That’s just the headline. The details are surprisingly worse.
But everyone knows that Michael Avenatti only represents the very cream of the crop.
The woman who charges she was gang-raped at a party where Supreme Court nominee Brett Kavanaugh was present, Julie Swetnick, had a lawsuit filed against her by a former employer that alleged she engaged in “unwelcome, sexually offensive conduct” towards two male co-workers, according to court documents obtained by The Daily Caller News Foundation.
That’s the sum of her accusation. She was at a party. Kavanaugh was at the party. Some women were gang raped at the party. Not by Kavanaugh. But she didn’t see any of it happen.

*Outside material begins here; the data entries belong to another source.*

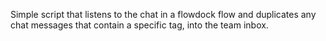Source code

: 
Simple script that listens to the chat in a flowdock flow and duplicates any chat messages that contain a specific tag, into the team inbox.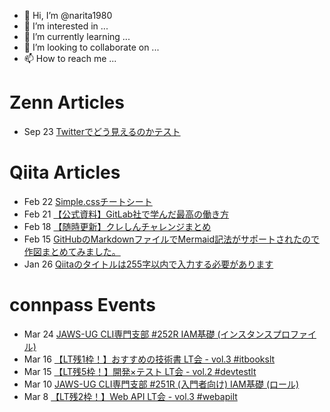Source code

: - 👋 Hi, I’m @narita1980
- 👀 I’m interested in ...
- 🌱 I’m currently learning ...
- 💞️ I’m looking to collaborate on ...
- 📫 How to reach me ...

# Zenn Articles

<!-- profile updater begin: zenn -->
- Sep 23 [Twitterでどう見えるのかテスト](https://zenn.dev/narita1980/articles/cbb21f8d7f785752d6ac)
<!-- profile updater end: zenn -->

# Qiita Articles

<!-- profile updater begin: qiita -->
- Feb 22 [Simple.cssチートシート](https://qiita.com/narita1980/items/fd2ccf0e91944aab9fd5)
- Feb 21 [【公式資料】GitLab社で学んだ最高の働き方](https://qiita.com/narita1980/items/d7d142c2bb6312cb9ad6)
- Feb 18 [【随時更新】クレしんチャレンジまとめ](https://qiita.com/narita1980/items/03d9a24b7ac1fdf81b18)
- Feb 15 [GitHubのMarkdownファイルでMermaid記法がサポートされたので作図まとめてみました。](https://qiita.com/narita1980/items/2cc69fc1d481e4ee6b08)
- Jan 26 [Qiitaのタイトルは255字以内で入力する必要があります](https://qiita.com/narita1980/items/545e2dc92bd9385cbcb7)
<!-- profile updater end: qiita -->

# connpass Events

<!-- profile updater begin: connpass -->
- Mar 24 [JAWS-UG CLI専門支部 #252R IAM基礎 (インスタンスプロファイル)](https://jawsug-cli.connpass.com/event/240712/)
- Mar 16 [【LT残1枠！】おすすめの技術書 LT会 - vol.3 #itbookslt](https://rakus.connpass.com/event/237605/)
- Mar 15 [【LT残5枠！】開発×テスト LT会 - vol.2  #devtestlt](https://rakus.connpass.com/event/237602/)
- Mar 10 [JAWS-UG CLI専門支部 #251R  (入門者向け) IAM基礎 (ロール)](https://jawsug-cli.connpass.com/event/240711/)
- Mar 8 [【LT残2枠！】Web API LT会 - vol.3 #webapilt](https://rakus.connpass.com/event/236910/)
<!-- profile updater end: connpass -->

<!---
narita1980/narita1980 is a ✨ special ✨ repository because its `README.md` (this file) appears on your GitHub profile.
You can click the Preview link to take a look at your changes.
--->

WebTrends, a web analytics company headquartered in Portland, filed the defamation and fraud lawsuit against Swetnick in Oregon in November 2000 and also alleged that she lied about graduating from Johns Hopkins University.
Watch out Julia Salazar, you’ve got competition.
Swetnick’s alleged conduct took place in June 2000, just three weeks after she started working at WebTrends, the complaint shows. WebTrends conducted an investigation that found both male employees gave similar accounts of Swetnick engaging in “unwelcome sexual innuendo and inappropriate conduct” toward them during a business lunch in front of customers, the complaint said….
After a WebTrends human resources director informed Swetnick that the company was unable to corroborate the sexual harassment allegations she had made, she “remarkably” walked back the allegations, according to the complaint…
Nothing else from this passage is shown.